Share your dilemmas and get honest opinions from other Mumsnetters.

To not give ds a drink?

314 replies

BonkeyMollocks · 18/04/2012 20:37

Ds (4) is currently shouting from his bed that he wants a drink.

He has been offered water twice, which he has refused because he wants juice.

Apparently he is thirsty and now he wants daddy because daddy is normally a soft touch. I have banned daddy from speaking to him or going in there, because it will end with dh giving him juice just to shut him up, therefore making him not listen to me in the future and he will do it every night.

I am in a really shitty mood anyway and its not helping but dh thinks I should just give him some juice.
I think we should sit it out and let him cry it out.

He also did the same thing last night, he went to sleep eventually after 2 hours :(
AIBU to ignore him?

OP posts:
sheeplikessleep · 19/04/2012 09:11

YANBU.
DS1 is 4 and a half.

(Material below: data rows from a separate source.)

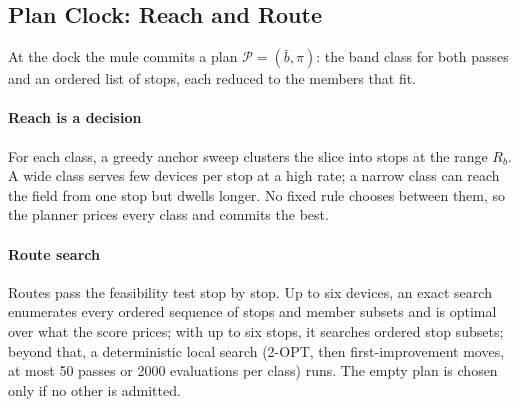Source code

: \documentclass[conference]{IEEEtran}
\newcommand{\bbar}{\bar{b}}
\begin{document}
\subsection{Plan Clock: Reach and Route}
\label{sec:method:plan}

At the dock the mule commits a plan $\mathcal{P}=(\bbar,\pi)$: the band class for
both passes and an ordered list of stops, each reduced to the members that fit.

\paragraph{Reach is a decision}
For each class, a greedy anchor sweep clusters the slice into stops at the range
$R_b$. A wide class serves few devices per stop at a high rate; a narrow class
can reach the field from one stop but dwells longer. No fixed rule chooses
between them, so the planner prices every class and commits the best.

\paragraph{Route search}
Routes pass the feasibility test stop by stop. Up to six devices, an exact search
enumerates every ordered sequence of stops and member subsets and is optimal over
what the score prices; with up to six stops, it searches ordered stop subsets;
beyond that, a deterministic local search (2-OPT, then first-improvement moves,
at most 50 passes or 2000 evaluations per class) runs. The empty plan is chosen only if no
other is admitted.
\end{document}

No way would he have juice before bedtime. He has a bottle of water.
But TBH, he doesn't really get the option of juice in the day either, unless we are out somewhere Grin

sheeplikessleep · 19/04/2012 09:12

There are some things I am inconsistent about and others I stick to my guns.

Thinking about it, the things I am inconsistent about are the things he whines about most.

ll31 · 19/04/2012 09:15

water - apart from principle of it if you give him juice you'll also hve to get him up to brush teeth again.. therefore stretching the whole staying awake thing!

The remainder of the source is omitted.